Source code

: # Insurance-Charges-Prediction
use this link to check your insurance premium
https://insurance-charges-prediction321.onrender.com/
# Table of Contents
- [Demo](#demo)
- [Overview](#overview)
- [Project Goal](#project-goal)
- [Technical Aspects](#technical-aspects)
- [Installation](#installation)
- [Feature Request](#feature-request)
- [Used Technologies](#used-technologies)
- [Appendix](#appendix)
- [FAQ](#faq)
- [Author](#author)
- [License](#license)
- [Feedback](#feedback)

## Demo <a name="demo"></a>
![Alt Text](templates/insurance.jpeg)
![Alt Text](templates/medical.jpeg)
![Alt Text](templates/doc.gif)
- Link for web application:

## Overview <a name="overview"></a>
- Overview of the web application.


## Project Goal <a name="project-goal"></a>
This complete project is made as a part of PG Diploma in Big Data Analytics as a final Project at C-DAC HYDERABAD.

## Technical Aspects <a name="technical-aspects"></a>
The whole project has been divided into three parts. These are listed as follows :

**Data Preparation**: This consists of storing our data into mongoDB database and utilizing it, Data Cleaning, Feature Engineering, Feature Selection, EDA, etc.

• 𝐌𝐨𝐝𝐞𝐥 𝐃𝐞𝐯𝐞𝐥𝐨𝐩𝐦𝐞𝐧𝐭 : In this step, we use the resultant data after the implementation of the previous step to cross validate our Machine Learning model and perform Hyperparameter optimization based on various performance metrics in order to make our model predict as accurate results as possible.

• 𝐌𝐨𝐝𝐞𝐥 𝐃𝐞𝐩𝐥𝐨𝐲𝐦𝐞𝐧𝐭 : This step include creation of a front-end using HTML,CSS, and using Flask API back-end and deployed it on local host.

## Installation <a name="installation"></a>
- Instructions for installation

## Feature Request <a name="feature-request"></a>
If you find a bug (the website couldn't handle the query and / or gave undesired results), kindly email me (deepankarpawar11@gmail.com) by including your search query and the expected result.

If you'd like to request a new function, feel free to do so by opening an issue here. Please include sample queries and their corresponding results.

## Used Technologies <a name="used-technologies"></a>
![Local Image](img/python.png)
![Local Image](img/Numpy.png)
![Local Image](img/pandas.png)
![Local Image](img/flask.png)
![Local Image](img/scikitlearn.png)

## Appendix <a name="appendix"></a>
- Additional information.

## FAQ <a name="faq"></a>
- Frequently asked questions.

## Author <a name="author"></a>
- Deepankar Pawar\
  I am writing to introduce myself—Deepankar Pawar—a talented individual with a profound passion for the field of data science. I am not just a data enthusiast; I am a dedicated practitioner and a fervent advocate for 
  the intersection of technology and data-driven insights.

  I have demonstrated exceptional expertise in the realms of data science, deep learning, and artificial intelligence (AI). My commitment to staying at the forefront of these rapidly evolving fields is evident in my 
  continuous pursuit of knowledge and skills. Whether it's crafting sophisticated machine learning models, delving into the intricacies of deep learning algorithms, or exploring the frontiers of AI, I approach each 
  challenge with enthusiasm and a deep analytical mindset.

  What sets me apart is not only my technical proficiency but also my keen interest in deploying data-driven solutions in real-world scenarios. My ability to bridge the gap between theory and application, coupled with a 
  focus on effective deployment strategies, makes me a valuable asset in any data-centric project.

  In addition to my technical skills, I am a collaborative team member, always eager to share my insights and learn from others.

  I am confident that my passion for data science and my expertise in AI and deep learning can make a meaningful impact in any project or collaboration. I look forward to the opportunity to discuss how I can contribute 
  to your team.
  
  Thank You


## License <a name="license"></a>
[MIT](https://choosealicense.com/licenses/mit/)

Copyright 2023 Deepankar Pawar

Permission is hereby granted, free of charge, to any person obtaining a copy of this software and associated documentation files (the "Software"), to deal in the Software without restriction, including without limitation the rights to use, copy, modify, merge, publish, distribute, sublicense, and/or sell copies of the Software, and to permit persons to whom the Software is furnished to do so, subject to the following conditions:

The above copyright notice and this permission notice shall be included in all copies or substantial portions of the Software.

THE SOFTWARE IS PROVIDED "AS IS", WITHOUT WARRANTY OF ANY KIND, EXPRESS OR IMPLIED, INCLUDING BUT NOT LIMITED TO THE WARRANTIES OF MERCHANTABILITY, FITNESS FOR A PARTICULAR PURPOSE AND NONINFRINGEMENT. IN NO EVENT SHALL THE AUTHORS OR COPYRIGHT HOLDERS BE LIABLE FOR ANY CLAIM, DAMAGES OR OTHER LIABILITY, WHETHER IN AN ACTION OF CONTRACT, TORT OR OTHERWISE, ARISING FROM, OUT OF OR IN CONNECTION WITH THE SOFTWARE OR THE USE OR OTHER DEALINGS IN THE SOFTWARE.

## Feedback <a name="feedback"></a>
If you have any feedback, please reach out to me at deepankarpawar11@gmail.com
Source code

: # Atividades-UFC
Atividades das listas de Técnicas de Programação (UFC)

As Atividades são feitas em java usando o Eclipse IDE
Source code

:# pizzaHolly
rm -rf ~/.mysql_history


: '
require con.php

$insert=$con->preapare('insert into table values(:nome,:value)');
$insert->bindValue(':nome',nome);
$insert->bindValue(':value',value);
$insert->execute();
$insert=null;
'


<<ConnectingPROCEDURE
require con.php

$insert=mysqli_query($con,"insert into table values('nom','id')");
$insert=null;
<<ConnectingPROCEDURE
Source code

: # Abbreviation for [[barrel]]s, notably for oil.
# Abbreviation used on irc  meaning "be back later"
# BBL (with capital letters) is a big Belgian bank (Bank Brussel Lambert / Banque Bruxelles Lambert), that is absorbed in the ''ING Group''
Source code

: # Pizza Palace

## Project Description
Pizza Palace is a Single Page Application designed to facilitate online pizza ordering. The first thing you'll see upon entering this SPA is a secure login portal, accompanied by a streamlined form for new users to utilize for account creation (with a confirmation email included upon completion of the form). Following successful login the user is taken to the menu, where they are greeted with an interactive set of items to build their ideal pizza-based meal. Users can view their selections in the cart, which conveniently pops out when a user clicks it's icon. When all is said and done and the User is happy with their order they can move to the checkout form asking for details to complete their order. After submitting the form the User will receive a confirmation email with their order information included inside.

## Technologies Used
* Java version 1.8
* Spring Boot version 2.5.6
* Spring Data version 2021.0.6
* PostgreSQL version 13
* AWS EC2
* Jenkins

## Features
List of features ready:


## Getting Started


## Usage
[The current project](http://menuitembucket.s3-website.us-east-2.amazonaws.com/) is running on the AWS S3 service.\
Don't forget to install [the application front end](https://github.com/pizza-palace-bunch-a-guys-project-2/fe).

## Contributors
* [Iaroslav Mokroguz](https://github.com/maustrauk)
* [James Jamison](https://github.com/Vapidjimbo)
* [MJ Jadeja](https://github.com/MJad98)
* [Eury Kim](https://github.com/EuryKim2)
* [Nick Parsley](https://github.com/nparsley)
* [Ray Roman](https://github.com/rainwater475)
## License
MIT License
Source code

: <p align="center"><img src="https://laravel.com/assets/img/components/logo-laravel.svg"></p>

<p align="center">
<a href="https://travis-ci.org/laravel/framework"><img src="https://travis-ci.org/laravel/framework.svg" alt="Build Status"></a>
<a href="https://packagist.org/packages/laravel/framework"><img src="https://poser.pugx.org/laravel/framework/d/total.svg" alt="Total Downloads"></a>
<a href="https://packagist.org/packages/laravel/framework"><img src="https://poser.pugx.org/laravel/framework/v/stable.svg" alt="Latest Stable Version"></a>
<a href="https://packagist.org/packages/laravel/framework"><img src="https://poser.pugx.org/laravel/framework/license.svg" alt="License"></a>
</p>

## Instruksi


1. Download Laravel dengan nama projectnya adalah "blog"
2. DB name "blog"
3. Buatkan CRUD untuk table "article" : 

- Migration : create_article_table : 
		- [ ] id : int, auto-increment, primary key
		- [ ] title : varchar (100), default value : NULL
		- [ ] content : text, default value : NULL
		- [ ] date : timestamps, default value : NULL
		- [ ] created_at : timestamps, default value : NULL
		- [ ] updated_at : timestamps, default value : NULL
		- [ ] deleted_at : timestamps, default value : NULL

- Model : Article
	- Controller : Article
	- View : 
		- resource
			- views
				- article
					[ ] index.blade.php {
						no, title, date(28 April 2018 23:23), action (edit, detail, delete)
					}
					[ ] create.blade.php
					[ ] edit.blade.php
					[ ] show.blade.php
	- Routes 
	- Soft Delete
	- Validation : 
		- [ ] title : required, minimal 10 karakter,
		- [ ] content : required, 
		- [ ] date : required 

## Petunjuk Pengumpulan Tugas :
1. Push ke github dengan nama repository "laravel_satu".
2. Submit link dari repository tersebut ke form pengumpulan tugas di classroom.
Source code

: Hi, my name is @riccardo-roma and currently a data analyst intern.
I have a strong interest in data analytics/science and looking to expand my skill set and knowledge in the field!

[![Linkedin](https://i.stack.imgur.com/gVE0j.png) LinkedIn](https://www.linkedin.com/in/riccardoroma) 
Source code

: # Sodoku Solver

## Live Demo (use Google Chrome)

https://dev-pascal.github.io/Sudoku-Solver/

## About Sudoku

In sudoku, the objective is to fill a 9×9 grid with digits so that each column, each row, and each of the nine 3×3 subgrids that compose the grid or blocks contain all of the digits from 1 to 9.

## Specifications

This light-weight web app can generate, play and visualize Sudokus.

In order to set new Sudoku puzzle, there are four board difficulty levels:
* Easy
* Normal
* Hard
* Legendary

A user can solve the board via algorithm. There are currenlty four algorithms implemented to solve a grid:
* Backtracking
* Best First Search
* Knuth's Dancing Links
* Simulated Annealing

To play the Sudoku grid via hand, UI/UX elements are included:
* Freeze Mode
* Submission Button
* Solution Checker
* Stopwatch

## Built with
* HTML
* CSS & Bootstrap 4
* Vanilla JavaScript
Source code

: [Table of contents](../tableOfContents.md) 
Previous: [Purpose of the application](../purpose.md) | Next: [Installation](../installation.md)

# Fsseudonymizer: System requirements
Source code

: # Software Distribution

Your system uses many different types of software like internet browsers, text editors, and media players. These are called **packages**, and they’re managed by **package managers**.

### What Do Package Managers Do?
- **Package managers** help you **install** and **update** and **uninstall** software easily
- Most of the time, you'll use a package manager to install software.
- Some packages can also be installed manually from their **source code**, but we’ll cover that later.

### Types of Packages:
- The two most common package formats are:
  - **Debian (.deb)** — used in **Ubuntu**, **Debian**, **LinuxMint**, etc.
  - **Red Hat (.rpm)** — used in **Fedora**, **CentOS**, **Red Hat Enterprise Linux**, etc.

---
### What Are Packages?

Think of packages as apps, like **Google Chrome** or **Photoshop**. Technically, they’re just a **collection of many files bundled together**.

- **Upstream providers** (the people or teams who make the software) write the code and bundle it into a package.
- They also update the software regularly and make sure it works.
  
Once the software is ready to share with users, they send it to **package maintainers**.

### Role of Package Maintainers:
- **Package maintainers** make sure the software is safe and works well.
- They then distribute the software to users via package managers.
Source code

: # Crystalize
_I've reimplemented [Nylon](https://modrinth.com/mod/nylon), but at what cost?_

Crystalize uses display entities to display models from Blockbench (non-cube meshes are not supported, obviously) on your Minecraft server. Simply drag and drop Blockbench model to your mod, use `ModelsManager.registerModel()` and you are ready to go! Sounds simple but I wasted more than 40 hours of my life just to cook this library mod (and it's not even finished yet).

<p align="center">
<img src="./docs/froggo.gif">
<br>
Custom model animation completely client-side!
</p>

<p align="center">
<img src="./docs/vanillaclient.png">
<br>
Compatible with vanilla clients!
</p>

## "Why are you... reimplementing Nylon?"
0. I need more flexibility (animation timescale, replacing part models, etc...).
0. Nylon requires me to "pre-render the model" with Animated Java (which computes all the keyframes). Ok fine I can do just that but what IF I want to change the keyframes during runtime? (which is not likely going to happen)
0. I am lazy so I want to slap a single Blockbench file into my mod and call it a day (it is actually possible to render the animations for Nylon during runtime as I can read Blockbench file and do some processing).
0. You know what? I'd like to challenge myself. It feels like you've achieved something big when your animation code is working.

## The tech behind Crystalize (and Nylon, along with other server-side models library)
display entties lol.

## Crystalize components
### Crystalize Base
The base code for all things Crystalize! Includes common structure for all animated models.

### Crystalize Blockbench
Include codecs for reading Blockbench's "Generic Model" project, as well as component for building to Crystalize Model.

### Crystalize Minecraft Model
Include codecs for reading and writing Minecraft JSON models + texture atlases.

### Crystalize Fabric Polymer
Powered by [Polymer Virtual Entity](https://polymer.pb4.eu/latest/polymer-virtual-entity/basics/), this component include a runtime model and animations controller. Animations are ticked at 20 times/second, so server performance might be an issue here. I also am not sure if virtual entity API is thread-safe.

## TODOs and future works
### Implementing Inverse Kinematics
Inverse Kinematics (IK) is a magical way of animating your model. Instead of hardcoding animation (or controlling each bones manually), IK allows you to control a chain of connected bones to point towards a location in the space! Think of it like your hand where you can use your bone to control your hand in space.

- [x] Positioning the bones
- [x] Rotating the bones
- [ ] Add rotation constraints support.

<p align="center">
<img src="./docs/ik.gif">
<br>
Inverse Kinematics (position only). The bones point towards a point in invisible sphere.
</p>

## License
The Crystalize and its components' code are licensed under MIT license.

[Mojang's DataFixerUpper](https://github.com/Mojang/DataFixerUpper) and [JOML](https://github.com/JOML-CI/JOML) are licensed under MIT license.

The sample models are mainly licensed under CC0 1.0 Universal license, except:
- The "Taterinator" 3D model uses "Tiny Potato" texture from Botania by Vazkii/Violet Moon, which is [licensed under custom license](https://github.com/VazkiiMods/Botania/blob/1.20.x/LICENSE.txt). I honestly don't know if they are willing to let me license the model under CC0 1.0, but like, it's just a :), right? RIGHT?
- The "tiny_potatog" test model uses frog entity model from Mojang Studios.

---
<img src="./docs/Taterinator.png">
********
Please, from the entries above, set down exactly the lines from the one containing "on local host." through the one containing "If you find", and only those.

• 𝐌𝐨𝐝𝐞𝐥 𝐃𝐞𝐩𝐥𝐨𝐲𝐦𝐞𝐧𝐭 : This step include creation of a front-end using HTML,CSS, and using Flask API back-end and deployed it on local host.

## Installation <a name="installation"></a>
- Instructions for installation

## Feature Request <a name="feature-request"></a>
If you find a bug (the website couldn't handle the query and / or gave undesired results), kindly email me (deepankarpawar11@gmail.com) by including your search query and the expected result.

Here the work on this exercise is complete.